I started these things 20 days before my interviews along with my regular classes. It was an intensive process. But the best part was, I could create a link between projects and relevant courses. I could generate new ideas using different techniques that I grasped in my later coursework.
Tip 4: Things you mentioned in your Resume but never did
As the statistics show, there are a lot of people who lie in their resumes. I would highly recommend you not to do so in an interview since the recruiter knows everything. Please highlight only those things on which you have worked.
But up to some extent, you may add some things which you have not done. For example, while solving a predictive modeling problem, you may run the xgboost algorithm and mention the results in your resume without having in-depth knowledge of the algorithm.
The recruiter understands that you do not know everything. You can't! What they want to see is that what you have done, you have done it with utmost sincerity. Today, firms need people who are sincere and hard working. Technological aspects can be taught, but not the trait of sincerity.
Job placement is a very intensive process.
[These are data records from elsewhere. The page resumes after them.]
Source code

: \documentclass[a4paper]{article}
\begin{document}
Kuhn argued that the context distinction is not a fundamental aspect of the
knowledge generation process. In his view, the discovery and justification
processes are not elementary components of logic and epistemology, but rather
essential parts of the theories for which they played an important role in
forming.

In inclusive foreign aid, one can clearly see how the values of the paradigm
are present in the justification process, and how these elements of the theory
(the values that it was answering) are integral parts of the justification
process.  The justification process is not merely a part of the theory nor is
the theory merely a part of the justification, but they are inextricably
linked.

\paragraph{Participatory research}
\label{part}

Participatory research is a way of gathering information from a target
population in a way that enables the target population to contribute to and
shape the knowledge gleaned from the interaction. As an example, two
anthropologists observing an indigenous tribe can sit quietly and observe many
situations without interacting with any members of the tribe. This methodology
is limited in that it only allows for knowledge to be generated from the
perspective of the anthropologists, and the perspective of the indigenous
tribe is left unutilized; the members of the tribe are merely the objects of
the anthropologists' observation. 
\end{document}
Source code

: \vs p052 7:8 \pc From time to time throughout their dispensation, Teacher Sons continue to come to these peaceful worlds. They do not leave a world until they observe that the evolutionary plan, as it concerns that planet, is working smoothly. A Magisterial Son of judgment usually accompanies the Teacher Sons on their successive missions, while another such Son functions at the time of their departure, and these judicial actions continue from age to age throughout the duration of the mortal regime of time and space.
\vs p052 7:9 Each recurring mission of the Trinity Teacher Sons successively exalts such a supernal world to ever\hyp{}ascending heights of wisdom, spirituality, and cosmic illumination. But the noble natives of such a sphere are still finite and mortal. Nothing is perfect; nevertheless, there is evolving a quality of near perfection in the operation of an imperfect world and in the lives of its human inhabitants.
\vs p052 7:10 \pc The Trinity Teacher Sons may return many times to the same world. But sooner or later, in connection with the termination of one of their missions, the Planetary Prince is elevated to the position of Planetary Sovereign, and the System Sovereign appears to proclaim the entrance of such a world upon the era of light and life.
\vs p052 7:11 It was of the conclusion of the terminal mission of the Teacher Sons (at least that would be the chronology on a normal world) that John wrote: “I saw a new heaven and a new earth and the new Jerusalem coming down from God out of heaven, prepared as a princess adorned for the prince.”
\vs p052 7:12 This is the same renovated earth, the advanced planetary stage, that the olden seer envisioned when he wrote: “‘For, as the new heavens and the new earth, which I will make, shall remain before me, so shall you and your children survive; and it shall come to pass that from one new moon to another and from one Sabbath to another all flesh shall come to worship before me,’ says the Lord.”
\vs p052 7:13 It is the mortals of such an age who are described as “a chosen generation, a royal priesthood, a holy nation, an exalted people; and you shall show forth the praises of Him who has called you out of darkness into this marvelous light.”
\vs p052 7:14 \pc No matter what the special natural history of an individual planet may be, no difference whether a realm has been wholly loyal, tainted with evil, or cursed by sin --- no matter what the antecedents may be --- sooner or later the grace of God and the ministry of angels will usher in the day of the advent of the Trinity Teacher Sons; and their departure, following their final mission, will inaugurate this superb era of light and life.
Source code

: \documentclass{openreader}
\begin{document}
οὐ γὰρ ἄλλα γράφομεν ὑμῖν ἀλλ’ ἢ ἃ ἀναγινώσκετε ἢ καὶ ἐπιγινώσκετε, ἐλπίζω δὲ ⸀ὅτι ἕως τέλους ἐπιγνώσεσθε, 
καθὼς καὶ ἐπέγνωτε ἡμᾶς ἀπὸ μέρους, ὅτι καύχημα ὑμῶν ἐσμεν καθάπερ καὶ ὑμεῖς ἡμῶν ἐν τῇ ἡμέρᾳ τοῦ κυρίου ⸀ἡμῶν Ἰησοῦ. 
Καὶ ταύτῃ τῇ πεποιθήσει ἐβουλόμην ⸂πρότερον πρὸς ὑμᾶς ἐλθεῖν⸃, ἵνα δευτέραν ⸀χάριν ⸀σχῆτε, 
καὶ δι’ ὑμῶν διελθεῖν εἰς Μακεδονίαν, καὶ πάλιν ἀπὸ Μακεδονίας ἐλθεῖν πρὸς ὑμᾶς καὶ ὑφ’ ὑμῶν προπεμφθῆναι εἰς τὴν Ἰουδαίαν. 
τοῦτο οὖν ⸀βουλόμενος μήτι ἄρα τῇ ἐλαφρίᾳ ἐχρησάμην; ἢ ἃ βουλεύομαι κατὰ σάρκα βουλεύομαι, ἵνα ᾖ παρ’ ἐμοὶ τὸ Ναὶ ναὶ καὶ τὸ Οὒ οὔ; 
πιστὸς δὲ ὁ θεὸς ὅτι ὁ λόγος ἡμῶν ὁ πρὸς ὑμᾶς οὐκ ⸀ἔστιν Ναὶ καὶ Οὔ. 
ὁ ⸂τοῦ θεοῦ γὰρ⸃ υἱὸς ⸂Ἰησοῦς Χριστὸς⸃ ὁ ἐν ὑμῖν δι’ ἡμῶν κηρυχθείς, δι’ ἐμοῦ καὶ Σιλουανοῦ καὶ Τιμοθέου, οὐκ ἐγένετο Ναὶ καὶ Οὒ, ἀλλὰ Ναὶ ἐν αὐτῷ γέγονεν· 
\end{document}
You have to showcase all you have done for years in a slot of 45 minutes. That 45 minutes could change your life. What I learned from this process is:
- Making a good resume is not enough. You should know every single term in your resume. This enables us to present our whole journey in a limited period of time and with greater impact. This also helps us to prove every aspect of our resume to the recruiter with utmost sincerity.
- With proper planning, you can achieve anything. ANYTHING!
Once you go through this process, I am sure you will feel more prepared and confident about your selection. An interview is not only the game of knowledge but also temperament.
I hope you have learned something or atleast try implement something in your routine. I bet you, these practices will surely give you results.